Requesting Attributes

Until comparatively recently, resource publishers would need to ask IdP operators to release particular attributes to their SPs "out of band" - either by listing the attributes when the idP's owning institution signed up to access the resource, or by providing the information to the UK federation for publishing on our Attribute Usage web page and the associated links to individual service pages (which we are still happy to publish, by the way).

However, it is now possible for SPs to request that IdPs release particular attributes to them through the use of the RequestedAttribute stanza (NB: not all IdP software will read this information directly, but IdP operators can still pick it up and use it to configure their attribute-release policies manually).

Another way for the SP to indicate which attributes are required is through the use of the REFEDS Research and Scholarship entity category. SPs asserting membership of this category indicate that they require a specific minimal set of attributes. These attributes may be listed, as above, in RequestedAttribute elements in the SPs metadata, but it is not essential.

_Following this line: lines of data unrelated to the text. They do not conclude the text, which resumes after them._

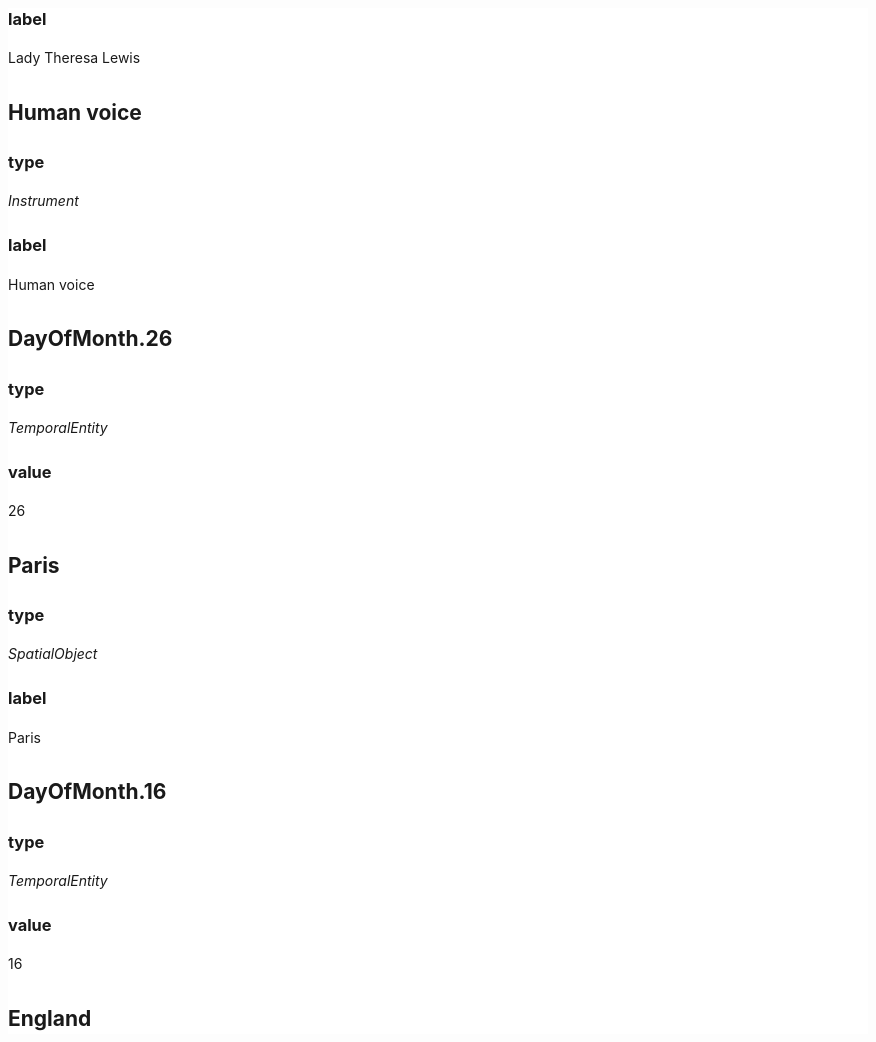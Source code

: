 ### label


Lady Theresa Lewis

## Human voice

### type


*Instrument*

### label


Human voice

## DayOfMonth.26

### type


*TemporalEntity*

### value


26

## Paris

### type


*SpatialObject*

### label


Paris

## DayOfMonth.16

### type


*TemporalEntity*

### value


16

## England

Authorisation without attributes

This is not recommended. An SP might authorise a user purely on the basis of their having connected via a particular IdP, but this should only be done when the SP operator is certain that the IdP only issues credentials to individuals who fulfil the SP's criteria for access.

Some SP operators take this a step further and assume that the presence of an IdP's metadata in the federation's metadata aggregate indicates that the IdP is automatically licensed to access their content. This is not, and never has been, the case. Further, as a result of interfederation through eduGAIN, the UK federation's metadata now contains a significant number of IdPs imported from overseas federations who may not have any contractual relationship with the SP.

As IdPs often provide credentials for users with an indirect association with the organisation, we recommend that SP operators only authorise users on the basis of attributes received. In particular, we would recommend that SPs keep up-to-date with their customers' metadata (NB some customers may have more than one IdP, or may change IdPs over time) and do not authorise access by IdPs they do not recognise.

Use of attributes for site customisation

As well as using attribute values to make authorisation decisions, SPs can use them to make decisions on what content to supply or to add appropriate branding to a page. This principle can be extended to allow the storage of search results, say, or registration information, for individual users.

Attribute release by IdPs

IdP operators in the UK federation are not obliged to release all four core attributes universally. However, they could release ePSA and ePTID, which are not personally identifiable information, to all SPs in the UK federation, while reserving release of ePPN (which is) and ePE only to those SPs that specifically require them.

Particular ePE values can be released for specific individuals, all authorised users, or any number of users in between as long as they can be distinguished in the organisation's directory.

However, IdPs that support the Research and Scholarship entity category (see above) agree to release the appropriate attribute bundle for a subset of its users to SPs that have the R&S entity category registered in metadata.

Other access considerations

Some publishers' license agreements indicate that their content may only be accessed within a particular geographical area. If a UK-based organisation has an overseas “out-station” that uses the same IdP as the home institution, then the available options include either having the overseas members release a different scope value or for the SP to require an appropriate entitlement value from the authorised users.

Another case that comes up from time to time is when an organisation has two disparate groups of users and a publisher has only licensed one of those groups to access particular content. The solution here should not be to change ePSA values for the unlicensed users, or even not to release ePSA for them, to that particular SP, but to add an eduPersonEntitlement value for the licensed group.